* _EXERCISE DIRECTIONS_: Output the data in full and exactly as presented.

--- START ---

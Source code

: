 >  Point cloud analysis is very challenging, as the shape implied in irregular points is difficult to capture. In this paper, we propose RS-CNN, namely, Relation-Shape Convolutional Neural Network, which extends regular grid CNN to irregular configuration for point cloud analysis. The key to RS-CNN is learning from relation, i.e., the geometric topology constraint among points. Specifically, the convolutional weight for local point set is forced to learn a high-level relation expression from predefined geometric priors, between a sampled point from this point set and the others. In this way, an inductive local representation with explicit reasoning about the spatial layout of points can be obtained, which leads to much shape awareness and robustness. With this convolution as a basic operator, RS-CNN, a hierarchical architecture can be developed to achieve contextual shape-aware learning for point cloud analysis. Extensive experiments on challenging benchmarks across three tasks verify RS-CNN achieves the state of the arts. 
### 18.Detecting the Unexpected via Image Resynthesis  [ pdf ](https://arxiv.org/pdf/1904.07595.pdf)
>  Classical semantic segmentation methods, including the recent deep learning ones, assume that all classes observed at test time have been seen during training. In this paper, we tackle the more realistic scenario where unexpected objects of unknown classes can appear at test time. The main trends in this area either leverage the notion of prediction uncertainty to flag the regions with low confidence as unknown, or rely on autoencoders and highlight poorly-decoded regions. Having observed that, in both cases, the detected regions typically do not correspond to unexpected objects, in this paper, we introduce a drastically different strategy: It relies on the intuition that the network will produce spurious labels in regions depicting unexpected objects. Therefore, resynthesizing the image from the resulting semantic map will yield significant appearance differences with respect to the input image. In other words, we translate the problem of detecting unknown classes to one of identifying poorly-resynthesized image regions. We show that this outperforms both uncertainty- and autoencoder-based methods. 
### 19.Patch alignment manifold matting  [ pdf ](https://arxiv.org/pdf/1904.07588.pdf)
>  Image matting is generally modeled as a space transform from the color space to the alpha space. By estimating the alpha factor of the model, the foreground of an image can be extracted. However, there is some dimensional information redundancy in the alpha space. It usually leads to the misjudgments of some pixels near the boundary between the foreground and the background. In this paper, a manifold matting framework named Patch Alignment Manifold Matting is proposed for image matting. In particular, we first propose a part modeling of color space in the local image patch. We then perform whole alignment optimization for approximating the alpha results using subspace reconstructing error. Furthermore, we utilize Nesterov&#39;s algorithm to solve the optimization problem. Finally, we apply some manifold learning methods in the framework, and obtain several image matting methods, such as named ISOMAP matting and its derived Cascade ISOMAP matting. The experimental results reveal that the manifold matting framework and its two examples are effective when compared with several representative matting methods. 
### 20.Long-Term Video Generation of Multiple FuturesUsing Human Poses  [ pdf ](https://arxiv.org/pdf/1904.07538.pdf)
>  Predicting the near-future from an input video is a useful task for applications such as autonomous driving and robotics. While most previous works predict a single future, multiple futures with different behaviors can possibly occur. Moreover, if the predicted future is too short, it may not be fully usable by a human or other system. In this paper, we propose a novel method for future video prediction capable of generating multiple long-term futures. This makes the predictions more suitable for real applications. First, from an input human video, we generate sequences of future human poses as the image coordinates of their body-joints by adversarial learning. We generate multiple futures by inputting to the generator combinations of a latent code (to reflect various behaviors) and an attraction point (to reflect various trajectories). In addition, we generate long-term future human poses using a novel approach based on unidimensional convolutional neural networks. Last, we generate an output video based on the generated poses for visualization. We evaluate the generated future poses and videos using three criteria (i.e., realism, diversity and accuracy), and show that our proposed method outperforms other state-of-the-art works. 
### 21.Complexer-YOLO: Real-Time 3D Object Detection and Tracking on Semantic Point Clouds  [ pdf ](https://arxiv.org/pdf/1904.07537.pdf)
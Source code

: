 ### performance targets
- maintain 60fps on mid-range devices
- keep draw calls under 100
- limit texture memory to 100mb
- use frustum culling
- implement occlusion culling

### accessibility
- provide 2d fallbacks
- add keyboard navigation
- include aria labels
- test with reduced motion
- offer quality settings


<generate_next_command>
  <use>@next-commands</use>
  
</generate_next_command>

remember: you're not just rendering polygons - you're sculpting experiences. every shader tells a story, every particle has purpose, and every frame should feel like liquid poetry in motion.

--- END ---

* _SOLUTION_:
Source code

: >  Point cloud analysis is very challenging, as the shape implied in irregular points is difficult to capture. In this paper, we propose RS-CNN, namely, Relation-Shape Convolutional Neural Network, which extends regular grid CNN to irregular configuration for point cloud analysis. The key to RS-CNN is learning from relation, i.e., the geometric topology constraint among points. Specifically, the convolutional weight for local point set is forced to learn a high-level relation expression from predefined geometric priors, between a sampled point from this point set and the others. In this way, an inductive local representation with explicit reasoning about the spatial layout of points can be obtained, which leads to much shape awareness and robustness. With this convolution as a basic operator, RS-CNN, a hierarchical architecture can be developed to achieve contextual shape-aware learning for point cloud analysis. Extensive experiments on challenging benchmarks across three tasks verify RS-CNN achieves the state of the arts. 
### 18.Detecting the Unexpected via Image Resynthesis  [ pdf ](https://arxiv.org/pdf/1904.07595.pdf)
>  Classical semantic segmentation methods, including the recent deep learning ones, assume that all classes observed at test time have been seen during training. In this paper, we tackle the more realistic scenario where unexpected objects of unknown classes can appear at test time. The main trends in this area either leverage the notion of prediction uncertainty to flag the regions with low confidence as unknown, or rely on autoencoders and highlight poorly-decoded regions. Having observed that, in both cases, the detected regions typically do not correspond to unexpected objects, in this paper, we introduce a drastically different strategy: It relies on the intuition that the network will produce spurious labels in regions depicting unexpected objects. Therefore, resynthesizing the image from the resulting semantic map will yield significant appearance differences with respect to the input image. In other words, we translate the problem of detecting unknown classes to one of identifying poorly-resynthesized image regions. We show that this outperforms both uncertainty- and autoencoder-based methods. 
### 19.Patch alignment manifold matting  [ pdf ](https://arxiv.org/pdf/1904.07588.pdf)
>  Image matting is generally modeled as a space transform from the color space to the alpha space. By estimating the alpha factor of the model, the foreground of an image can be extracted. However, there is some dimensional information redundancy in the alpha space. It usually leads to the misjudgments of some pixels near the boundary between the foreground and the background. In this paper, a manifold matting framework named Patch Alignment Manifold Matting is proposed for image matting. In particular, we first propose a part modeling of color space in the local image patch. We then perform whole alignment optimization for approximating the alpha results using subspace reconstructing error. Furthermore, we utilize Nesterov&#39;s algorithm to solve the optimization problem. Finally, we apply some manifold learning methods in the framework, and obtain several image matting methods, such as named ISOMAP matting and its derived Cascade ISOMAP matting. The experimental results reveal that the manifold matting framework and its two examples are effective when compared with several representative matting methods. 
### 20.Long-Term Video Generation of Multiple FuturesUsing Human Poses  [ pdf ](https://arxiv.org/pdf/1904.07538.pdf)
>  Predicting the near-future from an input video is a useful task for applications such as autonomous driving and robotics. While most previous works predict a single future, multiple futures with different behaviors can possibly occur. Moreover, if the predicted future is too short, it may not be fully usable by a human or other system. In this paper, we propose a novel method for future video prediction capable of generating multiple long-term futures. This makes the predictions more suitable for real applications. First, from an input human video, we generate sequences of future human poses as the image coordinates of their body-joints by adversarial learning. We generate multiple futures by inputting to the generator combinations of a latent code (to reflect various behaviors) and an attraction point (to reflect various trajectories). In addition, we generate long-term future human poses using a novel approach based on unidimensional convolutional neural networks. Last, we generate an output video based on the generated poses for visualization. We evaluate the generated future poses and videos using three criteria (i.e., realism, diversity and accuracy), and show that our proposed method outperforms other state-of-the-art works. 
### 21.Complexer-YOLO: Real-Time 3D Object Detection and Tracking on Semantic Point Clouds  [ pdf ](https://arxiv.org/pdf/1904.07537.pdf)
Source code

: ### performance targets
- maintain 60fps on mid-range devices
- keep draw calls under 100
- limit texture memory to 100mb
- use frustum culling
- implement occlusion culling

### accessibility
- provide 2d fallbacks
- add keyboard navigation
- include aria labels
- test with reduced motion
- offer quality settings


<generate_next_command>
  <use>@next-commands</use>
  
</generate_next_command>

remember: you're not just rendering polygons - you're sculpting experiences. every shader tells a story, every particle has purpose, and every frame should feel like liquid poetry in motion.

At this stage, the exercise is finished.